Enfin visible sur grand écran en France, "Bleeder", la deuxième réalisation de Nicolas Winding Refn permet d'éclairer le parcours du cinéaste de manière intéressante. Y retrouvant quasiment tout le casting de "Pusher", il brosse le portrait de personnages paumés dans un Danemark guère reluisant. Tout y semble insalubre, raciste, vide, déprimant et violent. Dans ce qu'il considère ce "monde de merde", Léo ne veut pas que sa femme Louise accouche. Confronté à une paternité qui s'annonce et à un beau-frère violent, il commence à sombrer tandis que Lenny, employé d'un vidéo-club qui ne parle que de cinéma tente timidement de séduire une jeune femme qui lui plaît. Lenny, enfermé dans sa bulle, sera d'ailleurs le seul à ne pas sombrer dans la violence. Au contraire avec ce personnage incarné par le toujours aussi excellent Mads Mikkelsen, Refn esquisse de la tendresse très touchante tandis que Léo se perd dans la violence. Pas toujours convaincant dans sa spirale de descente aux enfers, le film fonctionne plus du côté de Lenny et de l'attachement qu'on peut éprouver à son égard. Le reste des personnages est assez antipathique et le scénario (clairement pas le point fort du cinéaste) finit par montrer ses faiblesses. Cela dit, les thèmes abordés ne manquent pas de l'être avec une véritable envie de cinéma de tous les instants, ça suffit largement pour nous plonger dans le film et ce d'autant plus que chez Refn, il y a toujours quelque chose à décortiquer.

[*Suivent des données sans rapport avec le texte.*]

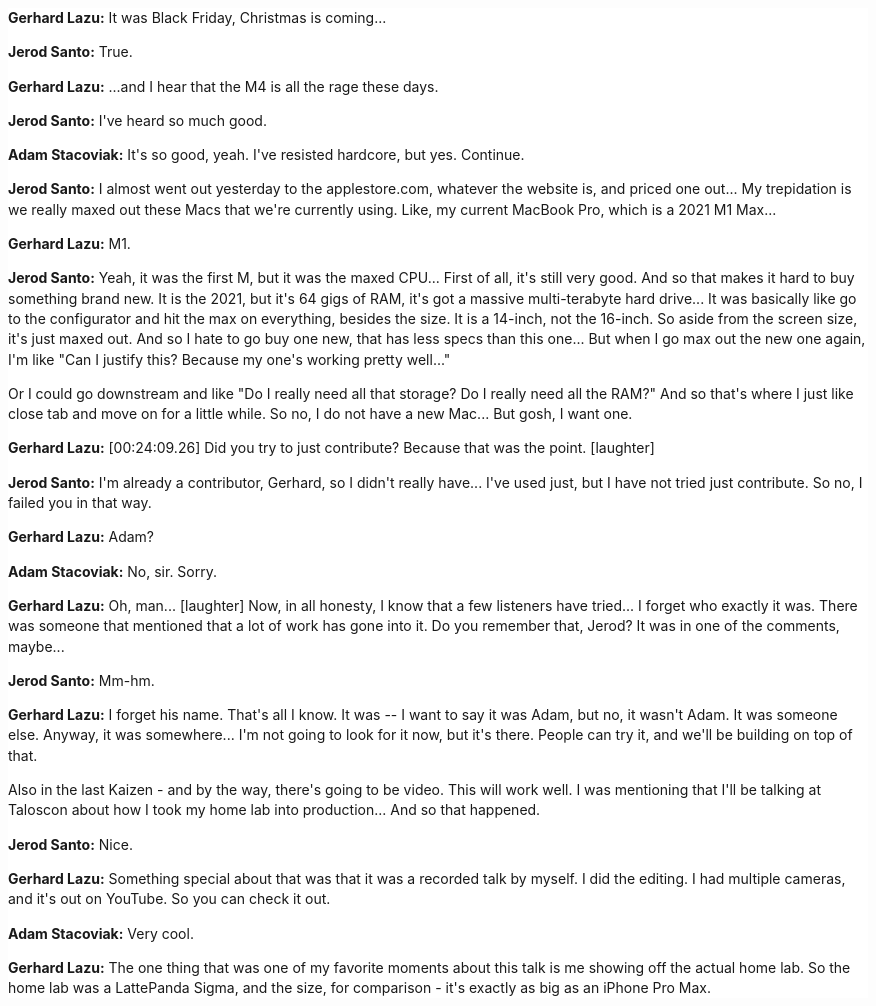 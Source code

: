 **Gerhard Lazu:** It was Black Friday, Christmas is coming...

**Jerod Santo:** True.

**Gerhard Lazu:** ...and I hear that the M4 is all the rage these days.

**Jerod Santo:** I've heard so much good.

**Adam Stacoviak:** It's so good, yeah. I've resisted hardcore, but yes. Continue.

**Jerod Santo:** I almost went out yesterday to the applestore.com, whatever the website is, and priced one out... My trepidation is we really maxed out these Macs that we're currently using. Like, my current MacBook Pro, which is a 2021 M1 Max...

**Gerhard Lazu:** M1.

**Jerod Santo:** Yeah, it was the first M, but it was the maxed CPU... First of all, it's still very good. And so that makes it hard to buy something brand new. It is the 2021, but it's 64 gigs of RAM, it's got a massive multi-terabyte hard drive... It was basically like go to the configurator and hit the max on everything, besides the size. It is a 14-inch, not the 16-inch. So aside from the screen size, it's just maxed out. And so I hate to go buy one new, that has less specs than this one... But when I go max out the new one again, I'm like "Can I justify this? Because my one's working pretty well..."

Or I could go downstream and like "Do I really need all that storage? Do I really need all the RAM?" And so that's where I just like close tab and move on for a little while. So no, I do not have a new Mac... But gosh, I want one.

**Gerhard Lazu:** \[00:24:09.26\] Did you try to just contribute? Because that was the point. \[laughter\]

**Jerod Santo:** I'm already a contributor, Gerhard, so I didn't really have... I've used just, but I have not tried just contribute. So no, I failed you in that way.

**Gerhard Lazu:** Adam?

**Adam Stacoviak:** No, sir. Sorry.

**Gerhard Lazu:** Oh, man... \[laughter\] Now, in all honesty, I know that a few listeners have tried... I forget who exactly it was. There was someone that mentioned that a lot of work has gone into it. Do you remember that, Jerod? It was in one of the comments, maybe...

**Jerod Santo:** Mm-hm.

**Gerhard Lazu:** I forget his name. That's all I know. It was -- I want to say it was Adam, but no, it wasn't Adam. It was someone else. Anyway, it was somewhere... I'm not going to look for it now, but it's there. People can try it, and we'll be building on top of that.

Also in the last Kaizen - and by the way, there's going to be video. This will work well. I was mentioning that I'll be talking at Taloscon about how I took my home lab into production... And so that happened.

**Jerod Santo:** Nice.

**Gerhard Lazu:** Something special about that was that it was a recorded talk by myself. I did the editing. I had multiple cameras, and it's out on YouTube. So you can check it out.

**Adam Stacoviak:** Very cool.

**Gerhard Lazu:** The one thing that was one of my favorite moments about this talk is me showing off the actual home lab. So the home lab was a LattePanda Sigma, and the size, for comparison - it's exactly as big as an iPhone Pro Max.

Léo et Louise qui vient de tomber enceinte vivent en couple dans un appartement insalubre. Apprenant la nouvelle de sa future paternité, Léo perd peu à peu le sens de la réalité et, effrayé par la responsabilité de sa nouvelle vie, sombre dans une spirale de violence. Son ami Lenny, cinéphile introverti travaillant dans un vidéo-club, tombe fou amoureux d'une jeune vendeuse de fast food et ne sait comment le lui dire…Tandis que Louis, le frère de Louise, videur dans une boite de nuit, s'enfonce dans le racisme et la violence.
Deuxième film de NWR après "Pusher", "Bleeder" est bien dans le ton du premier long métrage de NWR: désenchanté, crade, glauque et réaliste. Bénéficiant d'une photographie bien saturée, le film montre à la manière d'un documentaire comment le Danemark n'a pas échappé au "déclinisme" contemporain, montrant des gens ordinaires se comportant de façon extrême face aux évènements. Le film ne raconte pas grand chose au final pour mieux laisser exploser la violence en fin de métrage. Le "pétage de plomb" n'est jamais loin et NWR, cinéaste de la radicalité qui aime filmer le coté sombre des choses laisse retomber sur ses protagonistes la violence de son courroux artistique devant un spectateur simultanément las et horrifié.
Coté casting, le réalisateur fait de nouveau appel à Kim Bodnia (Leo) et Zlatko Buric (Kitjo) , déjà présents dans Pusher. Figure également au générique Madds Mikkelsen (Lenny) et Levino Jensen dans le rôle de Louis.
J'ai trouvé le film inconfortable à défaut de l'avoir réellement apprécié. En cela, le réalisateur a certainement atteint son objectif.
Depuis, NWR a parfaitement troublé son image, "soufflant le chaud et le froid" entre "Drive", film de commande qui a cartonné, "Only God forgives" qui a plu à ses fans de la première heure et "The Neon Demon" qui a divisé.